The Edwardstown Football Club is an Australian rules football club first formed in 1919. In 1938, Edwardstown merged with the Black Forest Football Club from the Adelaide and Suburban Football Association but retained the name Edwardstown. For much of the first 60 years of its existence, the Edwardstown Football Club competed in the Glenelg-South Adelaide District Football League (previously known as the Glenelg-South-West District Football Association and the Mid-Southern Football Association), except for two seasons spent in the Adelaide and Suburban Football Association (1934–35).

In 1978, Edwardstown was a key player in the establishment of the South Australian Football Association (SAFA), a semi-professional league drawing on the stronger clubs of the former Norwood-North Football Association and some other strong metropolitan clubs. Edwardstown won four premierships during the 18 years that the SAFA completion ran. When SAFA folded at the end of the 1995 season, Edwardstown transferred to the South Australian Amateur Football League P1 competition.

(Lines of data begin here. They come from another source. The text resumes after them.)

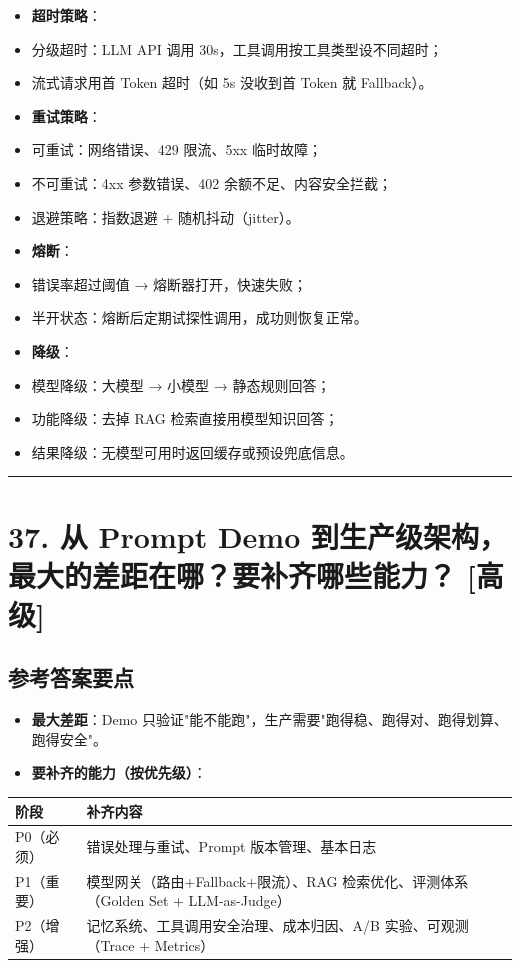 \documentclass[9pt,a4paper,twocolumn]{ctexart}
\newcommand{\lvgao}{\usebox{\badgegaobox}}
\def\lvgao{[高级]}%
\begin{document}
\begin{itemize}[itemsep=1pt, topsep=2pt]
  \item \textbf{超时策略}：
  \item 分级超时：LLM API 调用 30s，工具调用按工具类型设不同超时；
  \item 流式请求用首 Token 超时（如 5s 没收到首 Token 就 Fallback）。
  \item \textbf{重试策略}：
  \item 可重试：网络错误、429 限流、5xx 临时故障；
  \item 不可重试：4xx 参数错误、402 余额不足、内容安全拦截；
  \item 退避策略：指数退避 + 随机抖动（jitter）。
  \item \textbf{熔断}：
  \item 错误率超过阈值 → 熔断器打开，快速失败；
  \item 半开状态：熔断后定期试探性调用，成功则恢复正常。
  \item \textbf{降级}：
  \item 模型降级：大模型 → 小模型 → 静态规则回答；
  \item 功能降级：去掉 RAG 检索直接用模型知识回答；
  \item 结果降级：无模型可用时返回缓存或预设兜底信息。
\end{itemize}


\vspace{2pt}
\noindent\rule{\columnwidth}{0.3pt}\vspace{2pt}



\section*{37. 从 Prompt Demo 到生产级架构，最大的差距在哪？要补齐哪些能力？ \lvgao{}}


\subsection*{参考答案要点}

\begin{itemize}[itemsep=1pt, topsep=2pt]
  \item \textbf{最大差距}：Demo 只验证"能不能跑"，生产需要"跑得稳、跑得对、跑得划算、跑得安全"。
  \item \textbf{要补齐的能力（按优先级）}：
\end{itemize}

{\footnotesize
\begin{tabular}{|p{}|p{}|}
\hline
\textbf{阶段} & \textbf{补齐内容} \\
\hline
P0（必须） & 错误处理与重试、Prompt 版本管理、基本日志 \\
\hline
P1（重要） & 模型网关（路由+Fallback+限流）、RAG 检索优化、评测体系（Golden Set + LLM-as-Judge） \\
\hline
P2（增强） & 记忆系统、工具调用安全治理、成本归因、A/B 实验、可观测（Trace + Metrics） \\
\hline
\end{tabular}
}
\end{document}
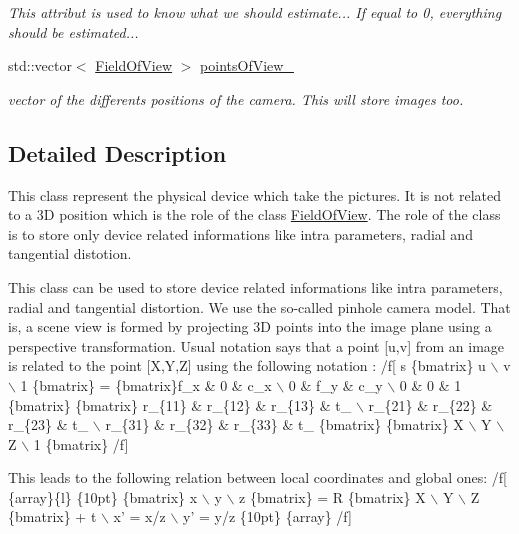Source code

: \begin{DoxyCompactItemize}
\begin{DoxyCompactList}\small\item\em This attribut is used to know what we should estimate... If equal to 0, everything should be estimated... \end{DoxyCompactList}\item 
\hypertarget{class_opencv_sf_m_1_1_camera_aa12601d4d667646d9be47e5355eebe04}{
std::vector$<$ \hyperlink{class_opencv_sf_m_1_1_field_of_view}{FieldOfView} $>$ \hyperlink{class_opencv_sf_m_1_1_camera_aa12601d4d667646d9be47e5355eebe04}{pointsOfView\_\-}}
\label{class_opencv_sf_m_1_1_camera_aa12601d4d667646d9be47e5355eebe04}

\begin{DoxyCompactList}\small\item\em vector of the differents positions of the camera. This will store images too. \end{DoxyCompactList}\end{DoxyCompactItemize}


\subsection{Detailed Description}
This class represent the physical device which take the pictures. It is not related to a 3D position which is the role of the class \hyperlink{class_opencv_sf_m_1_1_field_of_view}{FieldOfView}. The role of the class is to store only device related informations like intra parameters, radial and tangential distotion. 

This class can be used to store device related informations like intra parameters, radial and tangential distortion. We use the so-\/called pinhole camera model. That is, a scene view is formed by projecting 3D points into the image plane using a perspective transformation. Usual notation says that a point \mbox{[}u,v\mbox{]} from an image is related to the point \mbox{[}X,Y,Z\mbox{]} using the following notation : /f\mbox{[} s \{bmatrix\} u $\backslash$ v $\backslash$ 1 \{bmatrix\} = \{bmatrix\}f\_\-x \& 0 \& c\_\-x $\backslash$ 0 \& f\_\-y \& c\_\-y $\backslash$ 0 \& 0 \& 1 \{bmatrix\} \{bmatrix\} r\_\-\{11\} \& r\_\-\{12\} \& r\_\-\{13\} \& t\_ $\backslash$ r\_\-\{21\} \& r\_\-\{22\} \& r\_\-\{23\} \& t\_ $\backslash$ r\_\-\{31\} \& r\_\-\{32\} \& r\_\-\{33\} \& t\_ \{bmatrix\} \{bmatrix\} X $\backslash$ Y $\backslash$ Z $\backslash$ 1 \{bmatrix\} /f\mbox{]}

This leads to the following relation between local coordinates and global ones: /f\mbox{[} \{array\}\{l\} \{10pt\} \{bmatrix\} x $\backslash$ y $\backslash$ z \{bmatrix\} = R \{bmatrix\} X $\backslash$ Y $\backslash$ Z \{bmatrix\} + t $\backslash$ x' = x/z $\backslash$ y' = y/z \{10pt\} \{array\} /f\mbox{]}

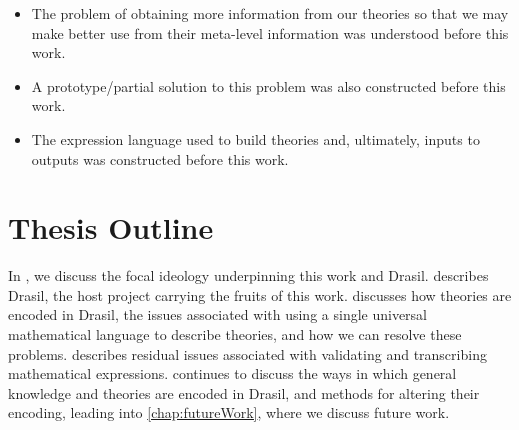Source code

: \begin{itemize}

      \item The problem of obtaining more information from our theories so that
            we may make better use from their meta-level information was
            understood before this work.

      \item A prototype/partial solution to this problem was also constructed before
            this work.

      \item The expression language used to build theories and, ultimately,
            inputs to outputs was constructed before this work.

\end{itemize}

\section{Thesis Outline}
\label{sec:intro:outline}

In , we discuss the focal ideology underpinning this work
and Drasil.  describes Drasil, the host project carrying the
fruits of this work.  discusses how theories are encoded
in Drasil, the issues associated with using a single universal mathematical
language to describe theories, and how we can resolve these problems.
 describes residual issues associated with validating and
transcribing mathematical expressions.  continues to
discuss the ways in which general knowledge and theories are encoded in Drasil,
and methods for altering their encoding, leading into \cref{chap:futureWork},
where we discuss future work.
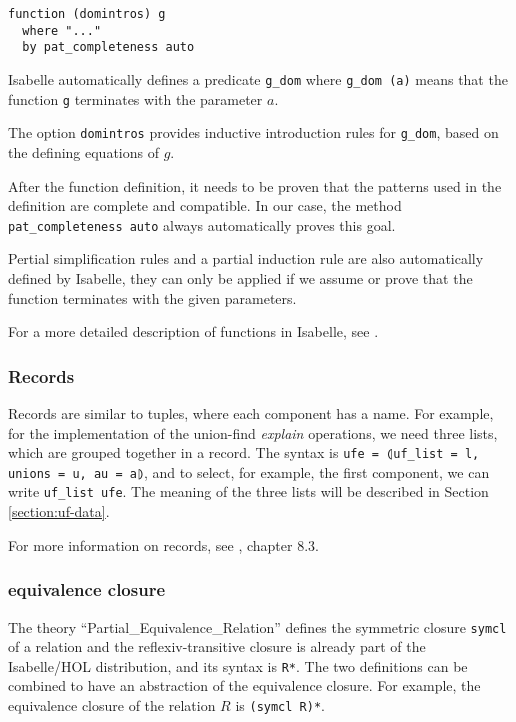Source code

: \begin{lstlisting}
function (domintros) g
  where "..."
  by pat_completeness auto
\end{lstlisting}

Isabelle automatically defines a predicate \lstinline|g_dom| where \lstinline{g_dom (a)} means that the function \lstinline|g| terminates with the parameter $a$.

The option \lstinline{domintros} provides inductive introduction rules for \lstinline|g_dom|, based on the defining equations of $g$.

After the function definition, it needs to be proven that the patterns used in the definition are complete and compatible. In our case, the method \lstinline|pat_completeness auto| always automatically proves this goal.

Pertial simplification rules and a partial induction rule are also automatically defined by Isabelle, they can only be applied if we assume or prove that the function terminates with the given parameters.

For a more detailed description of functions in Isabelle, see \cite{functions}.

\subsubsection{Records}

Records are similar to tuples, where each component has a name. For example, for the implementation of the union-find \emph{explain} operations, we need three lists, which are grouped together in a record. The syntax is \lstinline{ufe = ⦇uf_list = l, unions = u, au = a⦈}, and to select, for example, the first component, we can write \lstinline{uf_list ufe}. The meaning of the three lists will be described in Section \ref{section:uf-data}.

For more information on records, see \cite{isabelle}, chapter 8.3.

\subsubsection{equivalence closure}

The theory ``Partial\_Equivalence\_Relation''\cite{Collections-AFP} defines the symmetric closure \lstinline{symcl} of a relation and the reflexiv-transitive closure is already part of the Isabelle/HOL distribution, and its syntax is \lstinline{R*}. The two definitions can be combined to have an abstraction of the equivalence closure. For example, the equivalence closure of the relation $R$ is \lstinline{(symcl R)*}.

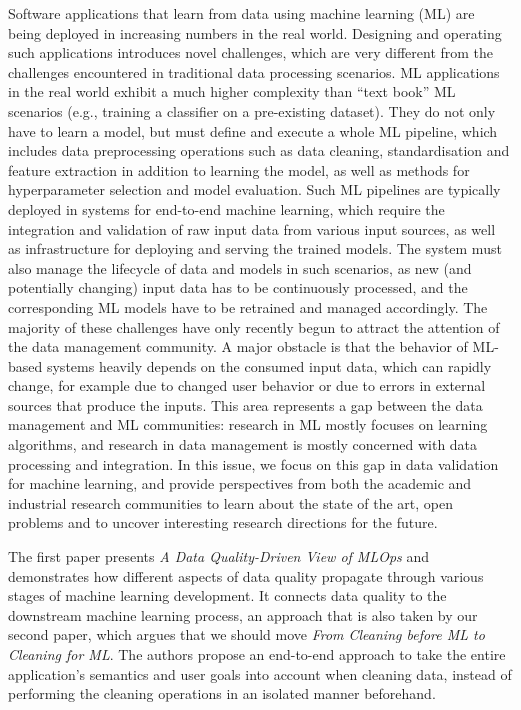 \documentclass[11pt]{article}
\begin{document}
Software applications that learn from data using machine learning (ML) are being deployed in increasing numbers in the real world. Designing and operating such applications introduces novel challenges, which are very different from the challenges encountered in traditional data processing scenarios. ML applications in the real world exhibit a much higher complexity than ``text book'' ML scenarios (e.g., training a classifier on a pre-existing dataset). They do not only have to learn a model, but must define and execute a whole ML pipeline, which includes data preprocessing operations such as data cleaning, standardisation and feature extraction in addition to learning the model, as well as methods for hyperparameter selection and model evaluation. Such ML pipelines are typically deployed in systems for end-to-end machine learning, which require the integration and validation of raw input data from various input sources, as well as infrastructure for deploying and serving the trained models. The system must also manage the lifecycle of data and models in such scenarios, as new (and potentially changing) input data has to be continuously processed, and the corresponding ML models have to be retrained and managed accordingly. The majority of these challenges have only recently begun to attract the attention of the data management community. 
%
A major obstacle is that the behavior of ML-based systems heavily depends on the consumed input data, which can rapidly change, for example due to changed user behavior or due to errors in external sources that produce the inputs. This area represents a gap between the data management and ML communities: research in ML mostly focuses on learning algorithms, and research in data management is mostly concerned with data processing and integration. In this issue, we focus on this gap in data validation for machine learning, and provide perspectives from both the academic and industrial research communities to learn about the state of the art, open problems and to uncover interesting research directions for the future.

The first paper presents \textit{A Data Quality-Driven View of MLOps} and demonstrates how different aspects of data quality propagate through various stages of machine learning development. It connects data quality to the downstream machine learning process, an approach that is also taken by our second paper, which argues that we should move \textit{From Cleaning before ML to Cleaning for ML}. The authors propose an end-to-end approach to take the entire application's semantics and user goals into account when cleaning data, instead of performing the cleaning operations in an isolated manner beforehand.
\end{document}
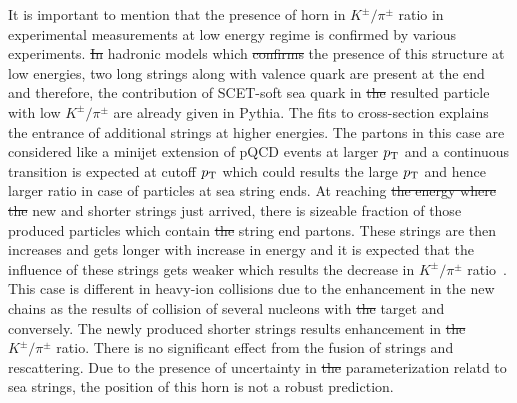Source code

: \documentclass{article}
\newcommand{\ppt}{$p_{\rm T}$}
\providecommand{\DIFadd}[1]{{\protect\color{blue}\uwave{#1}}} %
\providecommand{\DIFdel}[1]{{\protect\color{red}\sout{#1}}}                      %
\providecommand{\DIFaddbegin}{} %
\providecommand{\DIFaddend}{} %
\providecommand{\DIFdelbegin}{} %
\providecommand{\DIFdelend}{} %
\begin{document}
It is important to mention that the presence of horn in $K^\pm/\pi^\pm$ ratio in experimental measurements at low energy regime is confirmed by various experiments. \DIFdelbegin \DIFdel{In }\DIFdelend \DIFaddbegin \DIFadd{The }\DIFaddend hadronic models which \DIFdelbegin \DIFdel{confirms }\DIFdelend \DIFaddbegin \DIFadd{confirm }\DIFaddend the presence of this structure at low energies, two long strings along with valence quark are present at the end and therefore, the contribution of SCET-soft sea quark in \DIFdelbegin \DIFdel{the }\DIFdelend resulted particle with low $K^\pm/\pi^\pm$ are already given in Pythia. The fits to cross-section explains the entrance of additional strings at higher energies. The partons in this case are considered like a minijet extension of pQCD events at larger {\ppt} and a continuous transition is expected at cutoff {\ppt} which could results the large {\ppt} and hence larger ratio in case of particles at sea string ends. At reaching \DIFdelbegin \DIFdel{the energy where the }\DIFdelend \DIFaddbegin \DIFadd{energy where }\DIFaddend new and shorter strings just arrived, there is sizeable fraction of those produced particles which contain \DIFdelbegin \DIFdel{the }\DIFdelend string end partons. These strings are then increases and gets longer with \DIFaddbegin \DIFadd{the }\DIFaddend increase in energy and it is expected that the influence of these strings gets weaker which results the decrease in $K^\pm/\pi^\pm$ ratio~\cite{Bhattacharyya:2017rmc}. This case is different in heavy-ion collisions due to the enhancement in the new chains as the results of collision of several nucleons with \DIFdelbegin \DIFdel{the }\DIFdelend target and conversely. The newly produced shorter strings results enhancement in \DIFdelbegin \DIFdel{the }\DIFdelend $K^\pm/\pi^\pm$ ratio. There is no significant effect from the fusion of strings and rescattering. Due to the presence of uncertainty in \DIFdelbegin \DIFdel{the }\DIFdelend parameterization relatd to sea strings, the position of this horn is not a robust prediction.  
\end{document}
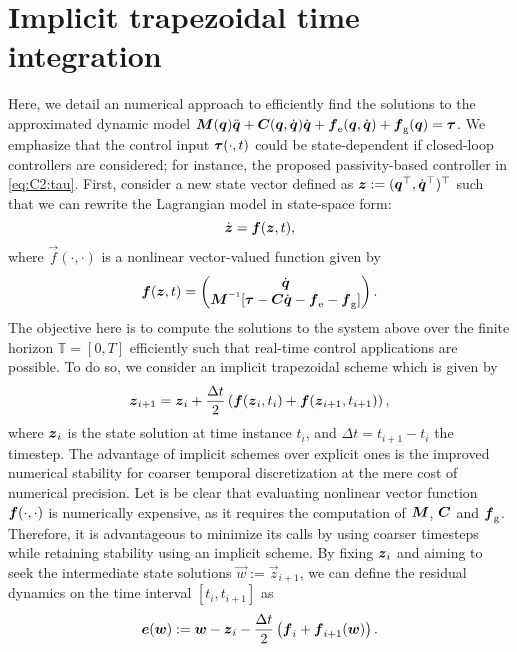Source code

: \section{Implicit trapezoidal time integration}
\label{app:C2:timeint}
\noindent Here, we detail an numerical approach to efficiently find the solutions to the approximated dynamic model ${\boldsymbol{M}}({\boldsymbol{q}}){\ddot{\boldsymbol{q}}} + {\boldsymbol{C}}({\boldsymbol{q}},{\dot{\boldsymbol{q}}}){\dot{\boldsymbol{q}}} + {\boldsymbol{f}}_{\scriptstyle\textrm{e}}({\boldsymbol{q}},{\dot{\boldsymbol{q}}}) +  {\boldsymbol{f}}_{\scriptstyle\textrm{g}}({\boldsymbol{q}}) = \boldsymbol{\tau}$. We emphasize that the control input $\boldsymbol{\tau}(\cdot,t)$ could be state-dependent if closed-loop controllers are considered; for instance, the proposed passivity-based controller in \eqref{eq:C2:tau}. First, consider a new state vector defined as $\boldsymbol{z} := ( {\boldsymbol{q}}^\top,{\dot{\boldsymbol{q}}}^\top )^\top$ such that we can rewrite the Lagrangian model in state-space form:
%
\begin{equation}
\dot{{\boldsymbol{z}}} = \boldsymbol{f}({\boldsymbol{z}},t),
\end{equation}
%
where $\vec{f}(\cdot,\cdot)$ is a nonlinear vector-valued function given by
%
\begin{equation}
\vec{f}(\zB,t) = \begin{pmatrix} \dq \\ \mat{M}\inv [\tauB - \CB\dq - \fB\elastic- \fB\grav] \end{pmatrix}.
\end{equation}
%
The objective here is to compute the solutions to the system above over the finite horizon $\mathbb{T} = [0,T]$ efficiently such that real-time control applications are possible. To do so, we consider an implicit trapezoidal scheme which is given by
%
\begin{equation}
{\boldsymbol{z}}_{i+1} = {\boldsymbol{z}}_{i} + \frac{\Delta t}{2} \left( {\boldsymbol{f}}({\boldsymbol{z}}_{i},t_{i}) + {\boldsymbol{f}}({\boldsymbol{z}}_{i+1},t_{i+1})  \right),
\end{equation}
%
where ${\boldsymbol{z}}_{i}$ is the state solution at time instance $t_{i}$, and $\Delta t = t_{i+1} - t_{i}$ the timestep. The advantage of implicit schemes over explicit ones is the improved numerical stability for coarser temporal discretization at the mere cost of numerical precision. Let is be clear that evaluating nonlinear vector function ${\boldsymbol{f}}(\cdot,\cdot)$ is numerically expensive, as it requires the computation of $\boldsymbol{M}$, $\boldsymbol{C}$ and $\boldsymbol{{\boldsymbol{f}}}_{\scriptstyle\textrm{g}}$. Therefore, it is advantageous to minimize its calls by using coarser timesteps while retaining stability using an implicit scheme. By fixing ${\boldsymbol{z}}_{i}$ and aiming to seek the intermediate state solutions $\vec{w}:=\vec{z}_{i+1}$, we can define the residual dynamics on the time interval $[t_{i}, t_{i+1}]$ as
%
\begin{align}
{\boldsymbol{e}}({\boldsymbol{w}}) :=  {\boldsymbol{w}} - {\boldsymbol{z}}_{i} - \frac{\Delta t}{2} \left( {\boldsymbol{f}}_i + {\boldsymbol{f}}_{i+1}({\boldsymbol{w}})  \right).
\end{align}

In 2009, Edwardstown changed leagues once again, with their Senior teams shifting to the Southern Football League.

In 2012, Edwardstown attempted to shift its junior teams from the Metro South Junior Football League (MSJFL) to the Southern Football League, resulting in a breakaway group setting up a separate football club, the Edwardstown Junior Sports Club, in direct competition to the Edwardstown FC, drawing the majority of junior players from them and replacing them in the MSJFL.

At the end of the 2015 season, Edwardstown transferred back to the SAAFL, now known as the Channel 9 Adelaide Football League, being admitted into Division 4.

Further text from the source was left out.